There were no major surprises in yesterday’s release of FOMC meeting minutes, although some note dovish implications from advanced discussions on slowing the pace of QT. It was also reassuring to read that the committee still considers rates having peaked, despite a sharp increase in January BLS wage growth.

The SPX is currently trading above the mid-month closing high of 5030.  From a technical perspective only, a sustained close above 5030 makes the swing objective near 5220 the new resistance level, while short-term support sits at the downside gap near 4905.  The rally since November is more persistent than expected, but narrow leadership also makes it more fragile.  We’re encouraged by today’s strength in the equal-weight S&P 500 (ETF symbol RSP now $161.46) with a new high above ~$165 putting leadership concerns on the back burner.  The small-cap Russell 2000 (RTY) is the missing piece with a sustained close above ~2070 potentially leading to a period of mean reversion in terms of relative performance.

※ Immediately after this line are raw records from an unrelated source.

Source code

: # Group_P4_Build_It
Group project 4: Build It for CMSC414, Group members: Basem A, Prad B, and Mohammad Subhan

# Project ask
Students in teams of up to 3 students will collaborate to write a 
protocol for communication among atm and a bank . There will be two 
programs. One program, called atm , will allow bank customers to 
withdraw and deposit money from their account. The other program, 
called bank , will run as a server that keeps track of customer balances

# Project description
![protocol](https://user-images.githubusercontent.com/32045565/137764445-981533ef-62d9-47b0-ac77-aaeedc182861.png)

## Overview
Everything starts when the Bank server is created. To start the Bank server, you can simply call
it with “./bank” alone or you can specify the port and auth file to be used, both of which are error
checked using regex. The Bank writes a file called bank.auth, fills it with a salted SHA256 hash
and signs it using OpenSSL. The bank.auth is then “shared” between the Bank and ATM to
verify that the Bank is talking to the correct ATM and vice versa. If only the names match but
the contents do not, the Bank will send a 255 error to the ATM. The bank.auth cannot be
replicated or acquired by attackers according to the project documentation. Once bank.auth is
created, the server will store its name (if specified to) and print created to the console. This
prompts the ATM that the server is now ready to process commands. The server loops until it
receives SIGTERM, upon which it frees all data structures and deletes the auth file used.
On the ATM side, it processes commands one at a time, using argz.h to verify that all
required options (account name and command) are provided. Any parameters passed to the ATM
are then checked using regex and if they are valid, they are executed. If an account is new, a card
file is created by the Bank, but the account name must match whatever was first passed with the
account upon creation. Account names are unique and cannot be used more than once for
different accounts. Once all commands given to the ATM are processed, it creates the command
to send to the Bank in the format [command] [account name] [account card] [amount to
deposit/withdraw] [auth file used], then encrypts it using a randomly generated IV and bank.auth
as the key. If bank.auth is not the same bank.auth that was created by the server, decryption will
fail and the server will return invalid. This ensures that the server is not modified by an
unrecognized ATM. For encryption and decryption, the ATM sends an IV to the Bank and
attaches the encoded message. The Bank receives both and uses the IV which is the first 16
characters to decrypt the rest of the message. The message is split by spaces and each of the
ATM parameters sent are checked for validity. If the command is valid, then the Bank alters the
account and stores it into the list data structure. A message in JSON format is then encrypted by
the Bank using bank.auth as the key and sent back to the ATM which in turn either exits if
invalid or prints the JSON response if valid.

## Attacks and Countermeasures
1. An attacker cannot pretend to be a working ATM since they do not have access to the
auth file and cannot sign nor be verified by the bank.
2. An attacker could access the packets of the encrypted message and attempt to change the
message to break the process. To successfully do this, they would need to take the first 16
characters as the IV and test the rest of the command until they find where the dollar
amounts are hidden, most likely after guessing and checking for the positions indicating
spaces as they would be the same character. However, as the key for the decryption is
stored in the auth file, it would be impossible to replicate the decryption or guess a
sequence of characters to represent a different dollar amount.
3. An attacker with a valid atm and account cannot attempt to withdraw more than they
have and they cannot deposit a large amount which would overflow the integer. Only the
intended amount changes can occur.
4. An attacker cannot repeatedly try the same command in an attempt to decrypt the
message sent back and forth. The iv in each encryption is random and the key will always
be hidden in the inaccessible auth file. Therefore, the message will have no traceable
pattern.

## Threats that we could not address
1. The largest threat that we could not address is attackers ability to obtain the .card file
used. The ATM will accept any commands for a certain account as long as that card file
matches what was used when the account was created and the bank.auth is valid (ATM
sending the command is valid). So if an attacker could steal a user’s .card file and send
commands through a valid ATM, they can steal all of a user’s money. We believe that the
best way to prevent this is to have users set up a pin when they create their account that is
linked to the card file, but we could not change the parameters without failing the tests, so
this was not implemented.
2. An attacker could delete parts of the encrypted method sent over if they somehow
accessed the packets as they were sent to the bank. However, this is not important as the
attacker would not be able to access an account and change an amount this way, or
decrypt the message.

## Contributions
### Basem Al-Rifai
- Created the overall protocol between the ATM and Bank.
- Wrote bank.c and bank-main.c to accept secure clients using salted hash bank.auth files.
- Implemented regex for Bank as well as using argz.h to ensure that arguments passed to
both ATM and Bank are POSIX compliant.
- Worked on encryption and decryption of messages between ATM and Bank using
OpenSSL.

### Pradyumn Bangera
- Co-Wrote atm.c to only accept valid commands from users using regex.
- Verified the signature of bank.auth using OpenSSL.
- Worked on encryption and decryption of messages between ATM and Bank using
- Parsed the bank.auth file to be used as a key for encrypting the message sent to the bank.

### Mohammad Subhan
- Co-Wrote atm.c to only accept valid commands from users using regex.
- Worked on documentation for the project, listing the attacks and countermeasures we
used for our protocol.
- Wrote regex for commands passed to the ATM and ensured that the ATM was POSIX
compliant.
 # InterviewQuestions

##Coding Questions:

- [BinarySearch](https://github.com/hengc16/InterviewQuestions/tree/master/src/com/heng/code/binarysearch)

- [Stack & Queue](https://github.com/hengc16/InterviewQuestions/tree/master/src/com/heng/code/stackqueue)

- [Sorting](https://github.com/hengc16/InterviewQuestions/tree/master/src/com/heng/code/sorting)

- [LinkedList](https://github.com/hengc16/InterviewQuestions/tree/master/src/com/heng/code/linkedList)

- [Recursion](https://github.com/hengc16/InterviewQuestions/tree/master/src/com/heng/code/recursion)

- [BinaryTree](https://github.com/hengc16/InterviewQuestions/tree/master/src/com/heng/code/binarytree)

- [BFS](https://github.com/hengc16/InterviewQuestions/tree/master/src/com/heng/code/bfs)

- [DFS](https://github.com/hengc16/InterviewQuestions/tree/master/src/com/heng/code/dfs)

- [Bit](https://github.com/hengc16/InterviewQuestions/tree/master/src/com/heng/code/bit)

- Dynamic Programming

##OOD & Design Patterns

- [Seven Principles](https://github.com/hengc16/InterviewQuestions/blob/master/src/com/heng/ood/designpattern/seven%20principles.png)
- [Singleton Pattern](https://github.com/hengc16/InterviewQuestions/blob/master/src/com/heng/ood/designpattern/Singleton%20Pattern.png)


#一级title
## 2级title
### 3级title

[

Last year’s higher rate environment resulted in the widest underperformance spread in history for the RTY relative to the SPX.  Generally, the best time to own small cap stocks is just after a recession and prior to a cyclical recovery.  There have been six recessions since the RTY was created and the post-recession recovery resulted in 38 percentage points of outperformance vs. the SPX over the ensuing 12 months.  We haven’t had a recession, but a ‘no landing’ scenario could trigger a significant catchup trade in favor of small cap stocks.  The fundamental setup for small cap outperformance is nowhere to be found at the moment.  Real bond yields remain highly restrictive, which means the economy should be ‘late cycle’ at best.  We don’t expect the RTY will be able to sustain a break above ~2070, but know what to do if it happens.